### What is needed:
Exactly as written, print each of the entries.

### The records:
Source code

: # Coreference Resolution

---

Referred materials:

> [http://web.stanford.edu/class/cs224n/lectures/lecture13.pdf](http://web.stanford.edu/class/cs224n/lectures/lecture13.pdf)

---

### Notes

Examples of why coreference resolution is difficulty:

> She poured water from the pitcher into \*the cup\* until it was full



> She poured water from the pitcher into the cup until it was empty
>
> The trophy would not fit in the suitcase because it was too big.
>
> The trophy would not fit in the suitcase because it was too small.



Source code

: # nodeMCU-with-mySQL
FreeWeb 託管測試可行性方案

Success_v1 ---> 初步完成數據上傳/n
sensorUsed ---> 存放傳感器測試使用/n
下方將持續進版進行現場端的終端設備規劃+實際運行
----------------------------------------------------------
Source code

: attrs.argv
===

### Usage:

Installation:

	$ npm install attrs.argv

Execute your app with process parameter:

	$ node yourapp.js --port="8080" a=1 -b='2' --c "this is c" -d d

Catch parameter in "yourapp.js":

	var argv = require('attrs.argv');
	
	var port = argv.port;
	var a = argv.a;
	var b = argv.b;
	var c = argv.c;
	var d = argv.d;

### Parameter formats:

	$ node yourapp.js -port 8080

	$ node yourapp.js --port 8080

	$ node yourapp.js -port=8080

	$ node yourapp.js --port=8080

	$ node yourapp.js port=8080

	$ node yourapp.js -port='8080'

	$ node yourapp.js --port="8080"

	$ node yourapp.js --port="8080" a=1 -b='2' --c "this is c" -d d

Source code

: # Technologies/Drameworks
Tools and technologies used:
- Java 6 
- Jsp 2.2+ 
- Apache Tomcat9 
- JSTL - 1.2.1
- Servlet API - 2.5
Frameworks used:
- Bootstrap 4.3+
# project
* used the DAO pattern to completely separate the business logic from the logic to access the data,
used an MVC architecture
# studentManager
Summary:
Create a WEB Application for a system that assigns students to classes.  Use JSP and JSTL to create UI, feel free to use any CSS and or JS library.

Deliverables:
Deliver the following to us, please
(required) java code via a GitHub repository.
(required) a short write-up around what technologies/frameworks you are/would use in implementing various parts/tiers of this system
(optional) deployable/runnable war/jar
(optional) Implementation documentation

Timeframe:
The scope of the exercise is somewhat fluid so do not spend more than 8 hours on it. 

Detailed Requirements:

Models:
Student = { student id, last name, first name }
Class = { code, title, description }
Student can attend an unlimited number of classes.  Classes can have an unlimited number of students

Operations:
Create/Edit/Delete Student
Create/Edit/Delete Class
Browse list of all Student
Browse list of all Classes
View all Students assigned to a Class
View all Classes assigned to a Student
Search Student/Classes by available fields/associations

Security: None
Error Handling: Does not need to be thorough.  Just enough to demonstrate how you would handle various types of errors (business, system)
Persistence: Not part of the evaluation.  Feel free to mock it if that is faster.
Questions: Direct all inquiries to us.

### Final answer:
Source code

: # Coreference Resolution

---

Referred materials:

> [http://web.stanford.edu/class/cs224n/lectures/lecture13.pdf](http://web.stanford.edu/class/cs224n/lectures/lecture13.pdf)

---

### Notes

Examples of why coreference resolution is difficulty:

> She poured water from the pitcher into \*the cup\* until it was full



> She poured water from the pitcher into the cup until it was empty
>
> The trophy would not fit in the suitcase because it was too big.
>
> The trophy would not fit in the suitcase because it was too small.



Source code

: # nodeMCU-with-mySQL
FreeWeb 託管測試可行性方案

Success_v1 ---> 初步完成數據上傳/n
sensorUsed ---> 存放傳感器測試使用/n
下方將持續進版進行現場端的終端設備規劃+實際運行
----------------------------------------------------------
Source code

: attrs.argv
===

### Usage:

Installation:

	$ npm install attrs.argv

Execute your app with process parameter:

	$ node yourapp.js --port="8080" a=1 -b='2' --c "this is c" -d d

Catch parameter in "yourapp.js":

	var argv = require('attrs.argv');
	
	var port = argv.port;
	var a = argv.a;
	var b = argv.b;
	var c = argv.c;
	var d = argv.d;

### Parameter formats:

	$ node yourapp.js -port 8080

	$ node yourapp.js --port 8080

	$ node yourapp.js -port=8080

	$ node yourapp.js --port=8080

	$ node yourapp.js port=8080

	$ node yourapp.js -port='8080'

	$ node yourapp.js --port="8080"

	$ node yourapp.js --port="8080" a=1 -b='2' --c "this is c" -d d

Source code

: # Technologies/Drameworks
Tools and technologies used:
- Java 6 
- Jsp 2.2+ 
- Apache Tomcat9 
- JSTL - 1.2.1
- Servlet API - 2.5
Frameworks used:
- Bootstrap 4.3+
# project
* used the DAO pattern to completely separate the business logic from the logic to access the data,
used an MVC architecture
# studentManager
Summary:
Create a WEB Application for a system that assigns students to classes.  Use JSP and JSTL to create UI, feel free to use any CSS and or JS library.

Deliverables:
Deliver the following to us, please
(required) java code via a GitHub repository.
(required) a short write-up around what technologies/frameworks you are/would use in implementing various parts/tiers of this system
(optional) deployable/runnable war/jar
(optional) Implementation documentation

Timeframe:
The scope of the exercise is somewhat fluid so do not spend more than 8 hours on it. 

Detailed Requirements:

Models:
Student = { student id, last name, first name }
Class = { code, title, description }
Student can attend an unlimited number of classes.  Classes can have an unlimited number of students

Operations:
Create/Edit/Delete Student
Create/Edit/Delete Class
Browse list of all Student
Browse list of all Classes
View all Students assigned to a Class
View all Classes assigned to a Student
Search Student/Classes by available fields/associations

Security: None
Error Handling: Does not need to be thorough.  Just enough to demonstrate how you would handle various types of errors (business, system)
Persistence: Not part of the evaluation.  Feel free to mock it if that is faster.
Questions: Direct all inquiries to us.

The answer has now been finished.